I’ve almost always found the simple way around Excel users not knowing how to safely use CSV files is to just give the file another extension: I prefer .txt or .dat

Then, the user doesn’t have Excel has the default program for opening the file and has to jump through a couple safety hoops

[Suppafly]

>Then, the user doesn’t have Excel has the default program for opening the file and has to jump through a couple safety hoops

Nah, they just quickly learn to rename it .csv or .xls and excel will open it

[imtringued]

If your customers and employees are using Excel then stop going against the grain with your niche software developer focused formats that need a lot of explanations.

I need to interface with a lot of non-technical people who exclusively use Excel. I give them .xlsx files. It's just as easy to export .xlsx as it is to export .CSV and my customers are happy.

[evnp]

How is .csv a niche dev-focused format? Our customers use our exports for a mix of purposes, some of them involving spreadsheet clients (not just excel) and some of them integrating with their own data pipelines. Csv conveniently works with these use cases across the board, without explanation, and is inconveniently saddled with these legacy security flaws in Excel (and probably other clients).

If xlsx works for all your use cases that's great, a much better solution that trying to sidestep these issues by lightly modifying the data. It's not an option for us, and (I'd imagine) a large contingent of export tools which can't make assumptions about downstream usage.

[aorth]

Someone filed a bug report on a project I work on, saying that it was a security vulnerability that we don't prefix cell values with a single quote (') when the cell content contains certain values like an equal sign (=). They said this can cause Excel to evaluate the content and potentially run unsafe code.

I responded that this was Excel's problem, not ours, and that nobody would assign a CVE to our product for such a "vulnerability". How naive I was! They forwarded me several such CVEs assigned to products that create CSVs that are "unsafe" for Excel.

Terrible precedent. Ridiculous security theater.

[evnp]

There are a lot of these sorts of bug reports running around, to the point that Google's bug bounty program has classified them as invalid: https://bughunters.google.com/learn/invalid-reports/google-p...

I agree with the characterization ("security theater") of these bug reports. The problem is that the intentions of these reports don't make the potential risk less real, depending on the setting, and I worry that the "You're just looking for attention" reaction (a very fair one!) leads to a concerning downplaying of this issue across the web.

As a library author, I agree this very well may not be something that needs to be addressed. But as someone working in a company responsible for customers, employees, and their sensitive information, disregarding this issue disregards the reality of the tools these people will invariably use, downstream of software we _are_ responsible for.
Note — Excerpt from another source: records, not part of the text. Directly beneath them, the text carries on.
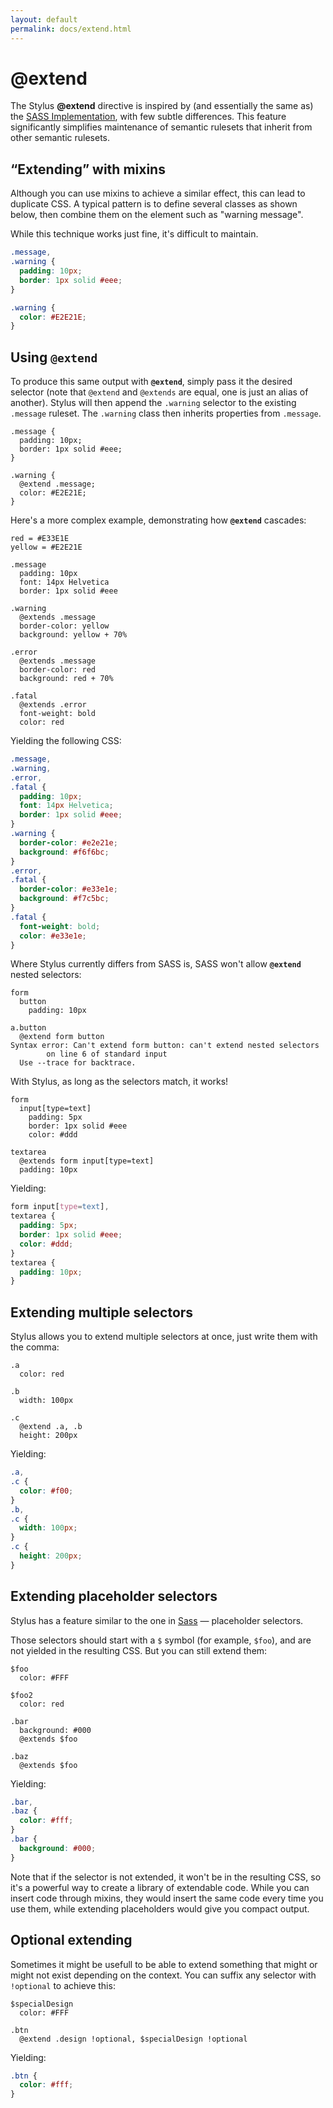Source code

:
 ```yaml
---
layout: default
permalink: docs/extend.html
---
```


# @extend

The Stylus __@extend__ directive is inspired by (and essentially the same as) the [SASS Implementation](http://sass-lang.com/docs/yardoc/file.SASS_REFERENCE.html#extend), with few subtle differences. This feature significantly simplifies maintenance of semantic rulesets that inherit from other semantic rulesets.


## “Extending” with mixins

Although you can use mixins to achieve a similar effect, this can lead to duplicate CSS. A typical pattern is to define several classes as shown below, then combine them on the element such as "warning message".

While this technique works just fine, it's difficult to maintain.

```css
.message,
.warning {
  padding: 10px;
  border: 1px solid #eee;
}

.warning {
  color: #E2E21E;
}
```

## Using __`@extend`__

To produce this same output with __`@extend`__, simply pass it the desired selector (note that `@extend` and `@extends` are equal, one is just an alias of another).  Stylus will then append the `.warning` selector to the existing `.message` ruleset.  The `.warning` class then inherits properties from `.message`.

```stylus
.message {
  padding: 10px;
  border: 1px solid #eee;
}

.warning {
  @extend .message;
  color: #E2E21E;
}
```

Here's a more complex example, demonstrating how __`@extend`__ cascades:

```stylus
red = #E33E1E
yellow = #E2E21E

.message
  padding: 10px
  font: 14px Helvetica
  border: 1px solid #eee

.warning
  @extends .message
  border-color: yellow
  background: yellow + 70%

.error
  @extends .message
  border-color: red
  background: red + 70%

.fatal
  @extends .error
  font-weight: bold
  color: red
```
  
Yielding the following CSS:

```css
.message,
.warning,
.error,
.fatal {
  padding: 10px;
  font: 14px Helvetica;
  border: 1px solid #eee;
}
.warning {
  border-color: #e2e21e;
  background: #f6f6bc;
}
.error,
.fatal {
  border-color: #e33e1e;
  background: #f7c5bc;
}
.fatal {
  font-weight: bold;
  color: #e33e1e;
}
```

Where Stylus currently differs from SASS is, SASS won't allow  __`@extend`__ nested selectors:

```stylus
form
  button
    padding: 10px

a.button
  @extend form button
Syntax error: Can't extend form button: can't extend nested selectors
        on line 6 of standard input
  Use --trace for backtrace.
```

With Stylus, as long as the selectors match, it works!

```stylus
form
  input[type=text]
    padding: 5px
    border: 1px solid #eee
    color: #ddd

textarea
  @extends form input[type=text]
  padding: 10px
```
   
Yielding:

```css
form input[type=text],
textarea {
  padding: 5px;
  border: 1px solid #eee;
  color: #ddd;
}
textarea {
  padding: 10px;
}
```

## Extending multiple selectors

Stylus allows you to extend multiple selectors at once, just write them with the comma:

```stylus
.a
  color: red

.b
  width: 100px

.c
  @extend .a, .b
  height: 200px
```

Yielding:

```css
.a,
.c {
  color: #f00;
}
.b,
.c {
  width: 100px;
}
.c {
  height: 200px;
}
```
## Extending placeholder selectors

Stylus has a feature similar to the one in [Sass](http://sass-lang.com/docs/yardoc/file.SASS_REFERENCE.html#placeholders) — placeholder selectors.

Those selectors should start with a `$` symbol (for example, `$foo`), and are not yielded in the resulting CSS. But you can still extend them:

```stylus
$foo
  color: #FFF

$foo2
  color: red

.bar
  background: #000
  @extends $foo

.baz
  @extends $foo
```

Yielding:

```css
.bar,
.baz {
  color: #fff;
}
.bar {
  background: #000;
}
```

Note that if the selector is not extended, it won't be in the resulting CSS, so it's a powerful way to create a library of extendable code. While you can insert code through mixins, they would insert the same code every time you use them, while extending placeholders would give you compact output.

## Optional extending

Sometimes it might be usefull to be able to extend something that might or might not exist depending on the context. You can suffix any selector with `!optional` to achieve this:

```stylus
$specialDesign
  color: #FFF

.btn
  @extend .design !optional, $specialDesign !optional
```

Yielding:

```css
.btn {
  color: #fff;
}
```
Aiming to make this downstream activity as safe as possible seems like a worthy goal.

[yrro]

The next version of CVSS needs to add a metric for these kind of bullshit non-vulnerabilities so that we can ignore them at source.

[hdjrudni]

I didn't know about the formula injection, I just knew that Excel and Sheets mangle my dates every time and it drives me bonkers. Why is that the default? It makes no sense.